What is required: With pictures removed, output every record below exactly as written.

[Data shown]

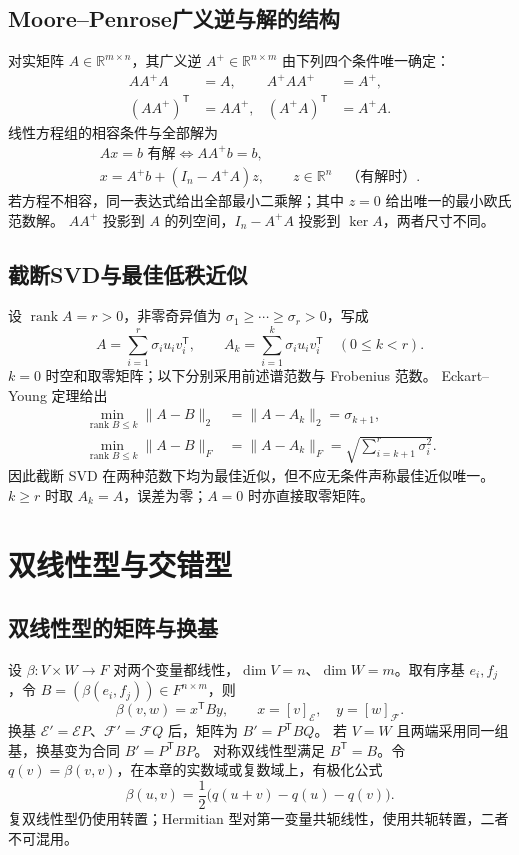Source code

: \documentclass[../main.tex]{subfiles}
\begin{document}
\subsection{Moore--Penrose广义逆与解的结构}
对实矩阵 $A\in\mathbb R^{m\times n}$，其广义逆 $A^+\in\mathbb R^{n\times m}$ 由下列四个条件唯一确定：
\begin{align*}
AA^+A&=A, & A^+AA^+&=A^+,\\
(AA^+)^{\mathsf T}&=AA^+, & (A^+A)^{\mathsf T}&=A^+A.
\end{align*}
线性方程组的相容条件与全部解为
\begin{gather*}
Ax=b\text{ 有解}\iff AA^+b=b,\\
x=A^+b+(I_n-A^+A)z,\qquad z\in\mathbb R^n\quad\text{（有解时）}.
\end{gather*}
若方程不相容，同一表达式给出全部最小二乘解；其中 $z=0$ 给出唯一的最小欧氏范数解。
$AA^+$ 投影到 $A$ 的列空间，$I_n-A^+A$ 投影到 $\ker A$，两者尺寸不同。
\par\pagebreak[0]\begin{samepage}
\subsection{截断SVD与最佳低秩近似}
设 $\operatorname{rank}A=r>0$，非零奇异值为 $\sigma_1\ge\cdots\ge\sigma_r>0$，写成
\[
A=\sum_{i=1}^r\sigma_i u_iv_i^{\mathsf T},\qquad
A_k=\sum_{i=1}^k\sigma_i u_iv_i^{\mathsf T}\quad(0\le k<r).
\]
$k=0$ 时空和取零矩阵；以下分别采用前述谱范数与 Frobenius 范数。
Eckart--Young 定理给出
\begin{align*}
\min_{\operatorname{rank}B\le k}\|A-B\|_2
&=\|A-A_k\|_2=\sigma_{k+1},\\
\min_{\operatorname{rank}B\le k}\|A-B\|_F
&=\|A-A_k\|_F=\sqrt{\sum_{i=k+1}^r\sigma_i^2}.
\end{align*}
因此截断 SVD 在两种范数下均为最佳近似，但不应无条件声称最佳近似唯一。$k\ge r$ 时取 $A_k=A$，误差为零；$A=0$ 时亦直接取零矩阵。
\par\end{samepage}\pagebreak[0]
\section{双线性型与交错型}
\subsection{双线性型的矩阵与换基}
设 $\beta:V\times W\to F$ 对两个变量都线性，$\dim V=n$、$\dim W=m$。取有序基 $e_i,f_j$，令 $B=(\beta(e_i,f_j))\in F^{n\times m}$，则
\[
\beta(v,w)=x^{\mathsf T}By,\qquad x=[v]_{\mathcal E},\quad y=[w]_{\mathcal F}.
\]
换基 $\mathcal E'=\mathcal E P$、$\mathcal F'=\mathcal F Q$ 后，矩阵为 $B'=P^{\mathsf T}BQ$。
若 $V=W$ 且两端采用同一组基，换基变为合同 $B'=P^{\mathsf T}BP$。
对称双线性型满足 $B^{\mathsf T}=B$。令 $q(v)=\beta(v,v)$，在本章的实数域或复数域上，有极化公式
\[
\beta(u,v)=\frac12\bigl(q(u+v)-q(u)-q(v)\bigr).
\]
复双线性型仍使用转置；Hermitian 型对第一变量共轭线性，使用共轭转置，二者不可混用。
\end{document}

[/Data shown]

Expected output:
Source code

: \documentclass[../main.tex]{subfiles}
\begin{document}
\subsection{Moore--Penrose广义逆与解的结构}
对实矩阵 $A\in\mathbb R^{m\times n}$，其广义逆 $A^+\in\mathbb R^{n\times m}$ 由下列四个条件唯一确定：
\begin{align*}
AA^+A&=A, & A^+AA^+&=A^+,\\
(AA^+)^{\mathsf T}&=AA^+, & (A^+A)^{\mathsf T}&=A^+A.
\end{align*}
线性方程组的相容条件与全部解为
\begin{gather*}
Ax=b\text{ 有解}\iff AA^+b=b,\\
x=A^+b+(I_n-A^+A)z,\qquad z\in\mathbb R^n\quad\text{（有解时）}.
\end{gather*}
若方程不相容，同一表达式给出全部最小二乘解；其中 $z=0$ 给出唯一的最小欧氏范数解。
$AA^+$ 投影到 $A$ 的列空间，$I_n-A^+A$ 投影到 $\ker A$，两者尺寸不同。
\par\pagebreak[0]\begin{samepage}
\subsection{截断SVD与最佳低秩近似}
设 $\operatorname{rank}A=r>0$，非零奇异值为 $\sigma_1\ge\cdots\ge\sigma_r>0$，写成
\[
A=\sum_{i=1}^r\sigma_i u_iv_i^{\mathsf T},\qquad
A_k=\sum_{i=1}^k\sigma_i u_iv_i^{\mathsf T}\quad(0\le k<r).
\]
$k=0$ 时空和取零矩阵；以下分别采用前述谱范数与 Frobenius 范数。
Eckart--Young 定理给出
\begin{align*}
\min_{\operatorname{rank}B\le k}\|A-B\|_2
&=\|A-A_k\|_2=\sigma_{k+1},\\
\min_{\operatorname{rank}B\le k}\|A-B\|_F
&=\|A-A_k\|_F=\sqrt{\sum_{i=k+1}^r\sigma_i^2}.
\end{align*}
因此截断 SVD 在两种范数下均为最佳近似，但不应无条件声称最佳近似唯一。$k\ge r$ 时取 $A_k=A$，误差为零；$A=0$ 时亦直接取零矩阵。
\par\end{samepage}\pagebreak[0]
\section{双线性型与交错型}
\subsection{双线性型的矩阵与换基}
设 $\beta:V\times W\to F$ 对两个变量都线性，$\dim V=n$、$\dim W=m$。取有序基 $e_i,f_j$，令 $B=(\beta(e_i,f_j))\in F^{n\times m}$，则
\[
\beta(v,w)=x^{\mathsf T}By,\qquad x=[v]_{\mathcal E},\quad y=[w]_{\mathcal F}.
\]
换基 $\mathcal E'=\mathcal E P$、$\mathcal F'=\mathcal F Q$ 后，矩阵为 $B'=P^{\mathsf T}BQ$。
若 $V=W$ 且两端采用同一组基，换基变为合同 $B'=P^{\mathsf T}BP$。
对称双线性型满足 $B^{\mathsf T}=B$。令 $q(v)=\beta(v,v)$，在本章的实数域或复数域上，有极化公式
\[
\beta(u,v)=\frac12\bigl(q(u+v)-q(u)-q(v)\bigr).
\]
复双线性型仍使用转置；Hermitian 型对第一变量共轭线性，使用共轭转置，二者不可混用。
\end{document}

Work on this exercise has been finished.